Ciarán MacAirt, a grandson of two of the victims, unearthed the information in secret military documents in the National Archives in London. This week marks the 47th anniversary of the atrocity.
At 10pm on December 2, 1971 – two days before the McGurk’s attack, British soldiers of the 2nd Battalion Royal Regiment Fusiliers (2 RRF) raided and searched the Gem Bar close to McGurk’s Bar on North Queen Street.
Less than 48 hours later, loyalist paramilitaries of the Ulster Volunteer Force (UVF) targeted the Gem Bar for a major bomb attack. The Gem Bar was suspected by the British Army of being frequented by members of the Official IRA.
The one convicted bomber, Robert James Campbell, confessed that the UVF gang drove to the area to attack the Gem Bar.
It is believed that they could not plant the bomb there as young men were outside the bar so the bombers drove around the corner and pulled up beside the side entrance of McGurk’s Bar instead. One of the bombers got out of the car and placed the bomb in the entranceway, lit the fuse and ran back to the car which then sped off down Great George’s Street.
Ciarán MacAirt said: “It is horrific to contemplate that the British Army believed that the Gem Bar was frequented by members and supporters of the Official IRA and had raided the bar, searched it and screened its customers before lifting a half dozen men. The action resulting from these lifts is redacted in the files. Then, two nights later, pro-state loyalist extremists targeted the Gem Bar but failed to get clear access so made the fateful decision to attack the soft target of McGurk’s Bar instead.
“We also know from these files, contrary to what the police and Office of the Police Ombudsman reported to our families, the British Army within an hour (at 9:28pm) had linked the Gem Bar to the bomb attack as the files record that McGurk’s Bar “was close to the Gem Bar” – but the British Army’s description of the Gem Bar is withheld from the families even after 47 years after the atrocity.

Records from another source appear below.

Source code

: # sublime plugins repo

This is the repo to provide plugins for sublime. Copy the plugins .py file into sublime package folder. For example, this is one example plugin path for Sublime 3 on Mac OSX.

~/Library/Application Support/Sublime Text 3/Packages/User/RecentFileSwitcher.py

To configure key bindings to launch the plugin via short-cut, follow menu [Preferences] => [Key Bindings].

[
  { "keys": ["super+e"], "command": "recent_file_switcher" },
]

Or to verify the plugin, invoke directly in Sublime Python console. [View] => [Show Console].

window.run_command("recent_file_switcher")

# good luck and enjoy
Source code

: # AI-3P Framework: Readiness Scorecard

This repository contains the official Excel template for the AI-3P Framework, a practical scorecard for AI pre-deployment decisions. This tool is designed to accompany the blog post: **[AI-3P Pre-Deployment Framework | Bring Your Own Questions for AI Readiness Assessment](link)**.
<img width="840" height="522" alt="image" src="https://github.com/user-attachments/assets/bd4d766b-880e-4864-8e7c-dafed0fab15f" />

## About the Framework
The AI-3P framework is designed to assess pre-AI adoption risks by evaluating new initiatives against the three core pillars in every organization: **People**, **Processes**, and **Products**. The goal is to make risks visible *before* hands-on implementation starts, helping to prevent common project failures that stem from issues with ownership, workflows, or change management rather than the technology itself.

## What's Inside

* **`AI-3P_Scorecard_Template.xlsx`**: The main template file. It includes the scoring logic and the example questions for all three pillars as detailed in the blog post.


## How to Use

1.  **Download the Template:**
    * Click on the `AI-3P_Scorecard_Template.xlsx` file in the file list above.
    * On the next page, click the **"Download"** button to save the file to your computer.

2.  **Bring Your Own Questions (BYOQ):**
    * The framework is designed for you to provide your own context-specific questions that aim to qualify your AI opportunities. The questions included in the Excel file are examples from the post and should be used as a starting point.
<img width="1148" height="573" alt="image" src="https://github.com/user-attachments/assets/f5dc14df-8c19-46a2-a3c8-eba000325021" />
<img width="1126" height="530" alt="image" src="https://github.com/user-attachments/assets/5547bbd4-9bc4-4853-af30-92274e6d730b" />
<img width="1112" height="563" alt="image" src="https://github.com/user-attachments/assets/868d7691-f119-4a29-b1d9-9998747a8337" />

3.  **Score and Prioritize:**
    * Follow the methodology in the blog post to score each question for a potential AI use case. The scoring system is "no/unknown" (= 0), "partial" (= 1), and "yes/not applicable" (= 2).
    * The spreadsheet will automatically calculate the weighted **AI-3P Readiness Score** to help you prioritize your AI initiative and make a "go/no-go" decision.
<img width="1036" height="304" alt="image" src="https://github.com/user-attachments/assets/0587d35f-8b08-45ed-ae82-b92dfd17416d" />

“I believe the redacted information records that the Gem Bar was a ‘Goulding’ bar which in British military parlance denoted its alleged affiliation to the Official IRA whose leader at the time was Cathal Goulding. The reason that it is redacted could be that it shows that the British Army had correctly considered the Gem Bar to have been the target and the bombers loyalists. This alone would undermine the botched investigations our families have endured until now.

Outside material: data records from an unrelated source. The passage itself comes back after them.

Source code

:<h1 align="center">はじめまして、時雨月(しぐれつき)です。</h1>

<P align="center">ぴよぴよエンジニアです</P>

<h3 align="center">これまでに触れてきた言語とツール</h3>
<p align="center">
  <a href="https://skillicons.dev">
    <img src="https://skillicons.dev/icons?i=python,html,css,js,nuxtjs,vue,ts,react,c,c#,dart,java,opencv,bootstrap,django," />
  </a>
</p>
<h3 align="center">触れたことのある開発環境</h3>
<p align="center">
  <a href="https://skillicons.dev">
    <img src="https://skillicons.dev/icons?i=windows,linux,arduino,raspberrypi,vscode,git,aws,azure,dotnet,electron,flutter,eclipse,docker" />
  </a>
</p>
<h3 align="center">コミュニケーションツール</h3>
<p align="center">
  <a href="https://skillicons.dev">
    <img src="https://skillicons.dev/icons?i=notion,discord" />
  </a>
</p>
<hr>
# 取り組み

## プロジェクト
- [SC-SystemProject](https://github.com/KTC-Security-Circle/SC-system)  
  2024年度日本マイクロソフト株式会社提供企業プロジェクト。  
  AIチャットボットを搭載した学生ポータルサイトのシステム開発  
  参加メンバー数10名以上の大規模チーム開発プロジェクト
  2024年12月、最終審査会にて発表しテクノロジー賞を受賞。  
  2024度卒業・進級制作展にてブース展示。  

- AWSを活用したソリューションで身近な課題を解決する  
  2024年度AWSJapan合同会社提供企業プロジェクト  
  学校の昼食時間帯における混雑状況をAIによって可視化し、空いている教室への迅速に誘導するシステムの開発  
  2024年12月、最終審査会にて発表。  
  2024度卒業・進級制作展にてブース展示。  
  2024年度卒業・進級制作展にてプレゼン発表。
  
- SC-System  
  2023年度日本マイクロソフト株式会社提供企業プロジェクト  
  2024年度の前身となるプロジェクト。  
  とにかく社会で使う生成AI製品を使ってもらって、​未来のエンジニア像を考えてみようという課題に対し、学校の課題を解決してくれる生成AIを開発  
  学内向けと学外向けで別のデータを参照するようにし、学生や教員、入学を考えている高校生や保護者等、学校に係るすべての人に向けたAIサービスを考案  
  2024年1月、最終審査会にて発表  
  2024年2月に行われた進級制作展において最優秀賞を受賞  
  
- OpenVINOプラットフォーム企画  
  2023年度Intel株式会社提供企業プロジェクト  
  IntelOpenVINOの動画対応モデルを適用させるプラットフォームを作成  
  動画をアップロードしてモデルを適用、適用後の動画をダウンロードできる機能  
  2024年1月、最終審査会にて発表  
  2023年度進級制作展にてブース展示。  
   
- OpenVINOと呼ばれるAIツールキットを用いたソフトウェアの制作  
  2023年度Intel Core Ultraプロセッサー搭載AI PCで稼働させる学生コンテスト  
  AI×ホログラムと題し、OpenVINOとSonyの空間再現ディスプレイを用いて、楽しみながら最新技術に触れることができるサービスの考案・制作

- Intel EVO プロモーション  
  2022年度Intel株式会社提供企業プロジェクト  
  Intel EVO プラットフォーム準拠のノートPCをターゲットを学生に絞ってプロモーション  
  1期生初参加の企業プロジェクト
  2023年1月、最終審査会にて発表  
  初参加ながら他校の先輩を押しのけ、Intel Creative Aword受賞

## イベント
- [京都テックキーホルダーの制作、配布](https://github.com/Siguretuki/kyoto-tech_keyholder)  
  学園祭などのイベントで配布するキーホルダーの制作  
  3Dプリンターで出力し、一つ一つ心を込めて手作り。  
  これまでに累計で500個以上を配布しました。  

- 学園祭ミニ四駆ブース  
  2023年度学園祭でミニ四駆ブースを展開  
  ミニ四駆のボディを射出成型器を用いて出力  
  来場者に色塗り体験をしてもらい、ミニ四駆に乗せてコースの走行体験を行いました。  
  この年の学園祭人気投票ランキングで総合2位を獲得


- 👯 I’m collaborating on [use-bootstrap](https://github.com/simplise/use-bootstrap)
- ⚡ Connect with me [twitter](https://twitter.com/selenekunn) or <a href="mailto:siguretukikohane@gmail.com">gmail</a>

“We also know from the same file that a British Army bomb expert had reported that the seat of the explosion was clearly in the entranceway and not inside the bar as the police had lied to the public, so the bar was attacked as witnesses had testified. Finally, from this significant new discovery, we now know for a fact that the British Army’s covert death-squad, the Military Reaction Force, was operating in the area with 2 RRF who had raided the Gem Bar and we had long suspected that it had facilitated and directed the bombers.”
Niall Ó Murchú of Kinnear and Co. Solicitors is legal representative for many of the McGurk’s Bar families. He added: “With every piece of new evidence which a family member had to find, it is becoming increasingly clear that the British army was involved in the planning and targeting of this bomb attack. 
“To allay all suspicion, we challenge Chief Constable George Hamilton and Police Ombudsman Michael Maguire to retrieve this file and release the information that the British Ministry of Defence is withholding from the families 47 years later.”